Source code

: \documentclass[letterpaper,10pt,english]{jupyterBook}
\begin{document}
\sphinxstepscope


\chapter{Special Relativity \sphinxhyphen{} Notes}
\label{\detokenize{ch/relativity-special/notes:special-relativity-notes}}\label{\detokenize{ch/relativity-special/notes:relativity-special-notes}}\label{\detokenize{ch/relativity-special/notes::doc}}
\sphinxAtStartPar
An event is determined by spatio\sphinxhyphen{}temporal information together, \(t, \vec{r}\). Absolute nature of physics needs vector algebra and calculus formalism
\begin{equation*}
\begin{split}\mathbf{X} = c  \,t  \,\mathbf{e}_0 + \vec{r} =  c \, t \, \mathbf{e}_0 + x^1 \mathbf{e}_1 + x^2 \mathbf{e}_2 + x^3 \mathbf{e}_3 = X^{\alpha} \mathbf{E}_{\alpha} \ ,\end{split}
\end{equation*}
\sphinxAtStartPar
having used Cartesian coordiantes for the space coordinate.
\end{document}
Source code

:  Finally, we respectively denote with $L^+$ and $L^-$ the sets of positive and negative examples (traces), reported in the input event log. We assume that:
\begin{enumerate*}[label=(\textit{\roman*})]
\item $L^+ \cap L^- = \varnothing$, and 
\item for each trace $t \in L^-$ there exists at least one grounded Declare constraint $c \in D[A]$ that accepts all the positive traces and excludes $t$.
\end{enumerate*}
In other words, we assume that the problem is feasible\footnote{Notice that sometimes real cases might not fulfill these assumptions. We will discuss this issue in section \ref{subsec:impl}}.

·····

▶ [Task prompt] Would you quote everything above from the line containing "having used Cartesian" down to the line containing "L^- = \varnothing$, and"? Include both of those lines and nothing else.

▶ [Exercise answer]
having used Cartesian coordiantes for the space coordinate.
\end{document}
Source code

:  Finally, we respectively denote with $L^+$ and $L^-$ the sets of positive and negative examples (traces), reported in the input event log. We assume that:
\begin{enumerate*}[label=(\textit{\roman*})]
\item $L^+ \cap L^- = \varnothing$, and 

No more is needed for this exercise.